Avrupa'da din bitti, Hıristiyanlık büyük darbe yedi ve hayattan
çekildi.
Avrupa'da tek din var artık; hem varlığını her geçen gün daha da
hissettiren hem de Avrupa toplumlarında her şeye rağmen hızla
yayılan ve büyüyen tek din: İslâm.
Son bir kaç yıldır Avrupa ile Türkiye arasında yaşanan gerilimlerin
gerisinde -Avrupalılar açısından- bu iki “ürpertici” olgu var.
İSLÂM DÜŞMANLIĞININ TIRMANDIRILMASI, HAÇLI RUHUNUN
HORTLATILMASI!
Avrupalılar hem Avrupa'da yok olan Hıristiyanlığı diriltmek için
hem de yükselen İslâm'ın önüne set çekmek için iki tehlikeli yola
başvuruyorlar:
Birincisi, İslâm düşmanlığının hızla tırmandırılması...

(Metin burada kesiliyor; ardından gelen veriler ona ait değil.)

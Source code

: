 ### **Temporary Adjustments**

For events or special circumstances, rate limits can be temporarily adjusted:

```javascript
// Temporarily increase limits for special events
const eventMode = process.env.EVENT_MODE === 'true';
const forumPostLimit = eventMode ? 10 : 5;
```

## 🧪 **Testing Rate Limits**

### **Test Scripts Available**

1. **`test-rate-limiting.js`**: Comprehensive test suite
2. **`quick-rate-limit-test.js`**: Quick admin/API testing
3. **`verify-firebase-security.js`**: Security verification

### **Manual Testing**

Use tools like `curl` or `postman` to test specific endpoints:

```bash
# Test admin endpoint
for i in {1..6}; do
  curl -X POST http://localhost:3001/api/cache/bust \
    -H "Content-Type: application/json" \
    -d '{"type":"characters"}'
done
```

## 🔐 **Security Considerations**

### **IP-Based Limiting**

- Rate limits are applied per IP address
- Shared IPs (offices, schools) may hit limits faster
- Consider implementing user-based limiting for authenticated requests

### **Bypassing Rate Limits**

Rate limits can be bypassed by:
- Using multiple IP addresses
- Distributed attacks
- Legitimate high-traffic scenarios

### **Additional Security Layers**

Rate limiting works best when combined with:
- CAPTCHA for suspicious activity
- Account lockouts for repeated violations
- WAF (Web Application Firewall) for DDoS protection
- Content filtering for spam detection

İkincisi de, İslâm düşmanlığını tırmandıracak yegâne itici güç
olarak ulusal duyguların, sağcı-muhafazakârlığın, aşırı milliyetçi
duyarlıkların kışkırtılması, böylelikle faşizmin önünün
alabildiğine açılması...
Bütün bunları bilinçli, sistemli ve programlı bir şekilde hayata
geçiriyor belli başlı Avrupa devletleri. Bundan hiç kuşkunuz
olmasın.
İslâm'ın canavarlaştırılarak önünün kesilmeye çalışılmasına ve
ırkçı, faşist yönelimlerin kışkırtılmasına Avrupalıların ekmek
kadar su kadar ihtiyaç hissettiklerini hatırlatmak istiyorum altını
kalın harflerle çizerek.
AVRUPA ÇATIRDARKEN...
Avrupa dağılıyor çünkü...
Sadece Avrupa Birliği projesinin dağılmasından sözetmiyorum
burada.
Aynı zamanda Avrupa, Avrupa'yı ayakta tutacak felsefî, dînî,
sosyolojik ve ahlâkî temellerinin yerle bir olduğunu çok iyi
görüyor. O yüzden Avrupa uygarlığını ayakta tutacak, bir arada
tutacak köklü bir temel arayışı içine giriyor.